ENZYME-LINKED IMMUNOSORBENT-ASSAY FOR HUMAN METALLOTHIONEIN - CORRELATION OF INDUCTION WITH INFECTION

Abstract

Very little information is available concerning the relationship between metallothionein and disease in humans. Recently, investigators have used the Cd-heme method to measure metallothionein levels in human liver samples obtained from autopsy. This assay, however, is not sensitive enough to measure metallothionein in small tissue biopsy specimens. As an alternative, we report the development of a human metallothionein enzyme-linked immunosorbent assay (ELISA). This assay used high-performance liquid chromatography-purified human metallothionein-1 and purified sheep anti-human metallothionein-1 IgG. A limiting antigen coating concentration of 100 ng/ml and a minimal antibody dilution of 1:4000 were chosen. The sensitivity of the ELISA extended to 300 ng/ml (15 ng). The coefficients of interassay and intraassay variation were 15.4% and 4.2%, respectively. Human livers obtained from autopsy were assayed by this method and the values compared with values obtained by the Cd-heme method. The livers were separated by their autopsy reports into four groups: normal, immunosuppression, cancer, and infection.
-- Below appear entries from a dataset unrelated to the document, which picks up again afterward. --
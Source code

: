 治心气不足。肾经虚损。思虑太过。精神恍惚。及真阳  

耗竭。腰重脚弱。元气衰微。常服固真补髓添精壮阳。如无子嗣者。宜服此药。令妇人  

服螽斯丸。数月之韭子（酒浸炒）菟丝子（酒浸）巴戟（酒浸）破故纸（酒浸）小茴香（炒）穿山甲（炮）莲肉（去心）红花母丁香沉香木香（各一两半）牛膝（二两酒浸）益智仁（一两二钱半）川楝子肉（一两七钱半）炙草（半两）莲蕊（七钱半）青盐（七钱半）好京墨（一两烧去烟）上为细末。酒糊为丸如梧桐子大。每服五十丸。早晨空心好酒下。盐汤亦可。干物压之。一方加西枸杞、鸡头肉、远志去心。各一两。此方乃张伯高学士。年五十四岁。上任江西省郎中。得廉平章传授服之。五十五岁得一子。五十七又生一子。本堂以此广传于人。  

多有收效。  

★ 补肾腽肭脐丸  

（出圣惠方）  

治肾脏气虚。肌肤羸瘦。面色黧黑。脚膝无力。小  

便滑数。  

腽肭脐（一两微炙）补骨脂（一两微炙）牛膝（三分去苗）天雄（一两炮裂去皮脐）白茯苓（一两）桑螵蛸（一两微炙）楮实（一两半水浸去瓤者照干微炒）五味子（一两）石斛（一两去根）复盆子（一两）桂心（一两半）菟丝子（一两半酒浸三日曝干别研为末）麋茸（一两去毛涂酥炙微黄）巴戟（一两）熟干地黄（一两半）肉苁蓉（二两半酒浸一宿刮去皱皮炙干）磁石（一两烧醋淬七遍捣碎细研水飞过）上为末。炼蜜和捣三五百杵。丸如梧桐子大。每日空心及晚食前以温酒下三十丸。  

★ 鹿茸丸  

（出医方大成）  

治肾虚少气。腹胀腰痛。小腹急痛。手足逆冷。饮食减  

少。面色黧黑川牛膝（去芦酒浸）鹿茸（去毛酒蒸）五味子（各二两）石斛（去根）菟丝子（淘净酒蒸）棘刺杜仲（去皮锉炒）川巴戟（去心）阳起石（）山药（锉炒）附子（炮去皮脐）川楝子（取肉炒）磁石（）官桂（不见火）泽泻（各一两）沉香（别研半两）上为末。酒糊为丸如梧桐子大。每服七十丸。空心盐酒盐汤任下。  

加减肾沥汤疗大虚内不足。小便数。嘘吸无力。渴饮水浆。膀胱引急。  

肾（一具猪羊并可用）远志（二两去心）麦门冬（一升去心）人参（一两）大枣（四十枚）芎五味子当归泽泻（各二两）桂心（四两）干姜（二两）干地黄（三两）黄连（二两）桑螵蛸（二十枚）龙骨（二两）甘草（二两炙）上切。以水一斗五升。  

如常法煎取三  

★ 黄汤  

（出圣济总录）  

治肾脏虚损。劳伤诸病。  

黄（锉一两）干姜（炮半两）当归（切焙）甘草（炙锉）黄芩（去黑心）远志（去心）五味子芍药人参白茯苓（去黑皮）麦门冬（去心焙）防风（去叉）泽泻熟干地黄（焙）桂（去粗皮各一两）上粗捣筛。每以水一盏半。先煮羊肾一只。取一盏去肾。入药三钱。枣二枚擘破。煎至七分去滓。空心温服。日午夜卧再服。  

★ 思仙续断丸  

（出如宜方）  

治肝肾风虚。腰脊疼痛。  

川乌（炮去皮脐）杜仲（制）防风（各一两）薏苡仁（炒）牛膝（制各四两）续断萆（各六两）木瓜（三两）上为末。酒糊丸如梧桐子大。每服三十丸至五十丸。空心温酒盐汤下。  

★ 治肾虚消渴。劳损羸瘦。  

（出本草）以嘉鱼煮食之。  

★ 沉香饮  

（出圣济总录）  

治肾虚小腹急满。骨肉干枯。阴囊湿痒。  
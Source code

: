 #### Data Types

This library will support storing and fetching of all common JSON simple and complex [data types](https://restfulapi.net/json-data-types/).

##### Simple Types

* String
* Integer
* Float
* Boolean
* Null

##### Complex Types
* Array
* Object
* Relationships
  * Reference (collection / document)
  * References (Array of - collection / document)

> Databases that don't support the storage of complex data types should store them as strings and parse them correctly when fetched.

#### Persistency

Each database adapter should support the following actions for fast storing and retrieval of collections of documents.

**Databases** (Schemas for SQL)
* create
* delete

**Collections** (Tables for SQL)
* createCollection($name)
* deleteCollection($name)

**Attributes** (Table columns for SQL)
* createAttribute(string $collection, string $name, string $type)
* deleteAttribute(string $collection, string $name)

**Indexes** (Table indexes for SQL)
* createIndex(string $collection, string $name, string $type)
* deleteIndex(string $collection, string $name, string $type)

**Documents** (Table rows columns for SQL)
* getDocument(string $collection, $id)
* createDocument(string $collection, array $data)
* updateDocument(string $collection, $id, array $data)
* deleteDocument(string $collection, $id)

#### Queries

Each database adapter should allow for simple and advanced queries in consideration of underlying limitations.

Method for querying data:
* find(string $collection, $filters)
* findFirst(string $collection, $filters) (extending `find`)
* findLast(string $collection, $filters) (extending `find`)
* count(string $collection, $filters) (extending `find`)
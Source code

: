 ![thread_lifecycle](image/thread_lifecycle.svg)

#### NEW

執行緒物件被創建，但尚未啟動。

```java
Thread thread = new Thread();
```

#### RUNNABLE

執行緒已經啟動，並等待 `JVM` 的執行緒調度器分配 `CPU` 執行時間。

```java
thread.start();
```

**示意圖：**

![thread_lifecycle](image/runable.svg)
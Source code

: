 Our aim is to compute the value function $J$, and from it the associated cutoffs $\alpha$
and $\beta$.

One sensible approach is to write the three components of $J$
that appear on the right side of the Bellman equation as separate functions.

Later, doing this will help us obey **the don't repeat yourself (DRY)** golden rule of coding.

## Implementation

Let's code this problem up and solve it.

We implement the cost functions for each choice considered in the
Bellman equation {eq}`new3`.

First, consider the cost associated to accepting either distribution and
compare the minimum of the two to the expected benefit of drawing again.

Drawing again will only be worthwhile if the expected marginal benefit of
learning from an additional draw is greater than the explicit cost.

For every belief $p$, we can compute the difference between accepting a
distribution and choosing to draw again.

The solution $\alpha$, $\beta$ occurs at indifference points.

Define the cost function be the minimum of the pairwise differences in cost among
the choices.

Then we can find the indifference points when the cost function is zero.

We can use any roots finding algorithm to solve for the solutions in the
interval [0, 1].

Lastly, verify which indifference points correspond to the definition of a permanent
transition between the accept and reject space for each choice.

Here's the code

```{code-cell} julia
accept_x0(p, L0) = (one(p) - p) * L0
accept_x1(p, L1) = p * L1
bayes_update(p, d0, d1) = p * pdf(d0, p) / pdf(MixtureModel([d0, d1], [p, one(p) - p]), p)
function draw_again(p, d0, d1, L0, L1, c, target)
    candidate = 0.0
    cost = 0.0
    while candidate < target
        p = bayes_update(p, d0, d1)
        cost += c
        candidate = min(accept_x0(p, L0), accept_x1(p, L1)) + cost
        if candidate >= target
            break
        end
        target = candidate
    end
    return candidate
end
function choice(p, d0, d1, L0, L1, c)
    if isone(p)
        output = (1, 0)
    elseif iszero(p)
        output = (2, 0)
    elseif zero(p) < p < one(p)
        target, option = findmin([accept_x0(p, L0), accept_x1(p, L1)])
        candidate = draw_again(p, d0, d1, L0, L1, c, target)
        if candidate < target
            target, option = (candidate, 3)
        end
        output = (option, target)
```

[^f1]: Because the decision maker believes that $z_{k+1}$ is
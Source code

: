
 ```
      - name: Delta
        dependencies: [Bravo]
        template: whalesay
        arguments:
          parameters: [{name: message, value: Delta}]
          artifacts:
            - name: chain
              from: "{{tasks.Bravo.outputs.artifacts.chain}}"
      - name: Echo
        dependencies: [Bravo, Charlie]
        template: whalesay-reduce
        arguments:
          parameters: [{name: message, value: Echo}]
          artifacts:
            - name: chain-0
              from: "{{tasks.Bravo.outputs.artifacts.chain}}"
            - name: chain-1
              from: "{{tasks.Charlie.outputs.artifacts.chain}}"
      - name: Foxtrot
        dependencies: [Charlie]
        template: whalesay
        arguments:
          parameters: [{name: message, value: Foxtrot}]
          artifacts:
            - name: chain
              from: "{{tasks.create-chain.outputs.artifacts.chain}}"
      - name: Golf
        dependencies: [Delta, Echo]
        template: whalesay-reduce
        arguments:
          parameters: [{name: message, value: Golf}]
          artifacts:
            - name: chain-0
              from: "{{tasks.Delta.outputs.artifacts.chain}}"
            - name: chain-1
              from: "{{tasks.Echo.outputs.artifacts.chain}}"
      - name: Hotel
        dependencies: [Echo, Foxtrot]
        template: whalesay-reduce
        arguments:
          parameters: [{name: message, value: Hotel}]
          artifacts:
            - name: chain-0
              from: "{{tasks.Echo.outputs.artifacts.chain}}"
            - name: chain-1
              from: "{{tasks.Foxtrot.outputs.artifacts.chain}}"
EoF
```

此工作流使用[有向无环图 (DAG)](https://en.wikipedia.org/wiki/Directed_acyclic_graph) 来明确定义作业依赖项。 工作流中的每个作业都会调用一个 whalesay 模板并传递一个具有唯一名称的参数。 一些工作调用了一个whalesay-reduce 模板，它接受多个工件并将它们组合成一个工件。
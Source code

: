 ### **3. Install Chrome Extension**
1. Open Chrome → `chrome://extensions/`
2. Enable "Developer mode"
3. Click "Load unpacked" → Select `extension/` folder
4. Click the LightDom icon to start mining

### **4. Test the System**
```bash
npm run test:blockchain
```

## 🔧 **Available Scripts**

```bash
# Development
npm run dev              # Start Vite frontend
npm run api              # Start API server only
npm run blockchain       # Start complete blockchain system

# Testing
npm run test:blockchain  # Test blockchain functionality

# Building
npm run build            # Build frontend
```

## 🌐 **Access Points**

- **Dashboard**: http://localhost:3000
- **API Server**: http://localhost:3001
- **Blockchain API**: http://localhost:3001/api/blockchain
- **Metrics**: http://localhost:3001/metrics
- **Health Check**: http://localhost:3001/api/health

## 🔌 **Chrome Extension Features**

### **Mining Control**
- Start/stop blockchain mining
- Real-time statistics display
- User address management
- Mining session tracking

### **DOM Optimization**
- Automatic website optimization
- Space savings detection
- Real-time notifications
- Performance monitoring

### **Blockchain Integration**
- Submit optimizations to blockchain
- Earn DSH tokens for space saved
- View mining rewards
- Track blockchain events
Livers from the infection group (ELISA 2979 .mu.g/gm, Cd-heme 1201 .mu.g/gm) contained significantly more metallothionein than those from the normal (ELISA, 1035 .mu.g/gm, Cd-heme 245 .mu.g/gm) and the immunosuppression (ELISA 1272 .mu.g/gm, Cd-heme 221 .mu.g/gm) groups (p < 0.05). The cancer group (ELISA 2415 .mu.g/gm) also had significantly elevated liver metallothionein levels. We conclude that this ELISA is sensitive enough for the measurement of tissue samples. Furthermore this assay is comparable to the Cd-heme assay in its ability to reflect metallothionein values among various treatment groups. We postulate that hepatic metallothionein induction is mediated by disease-related mechanisms such as interleukin-1, glucocorticold secretion, or both.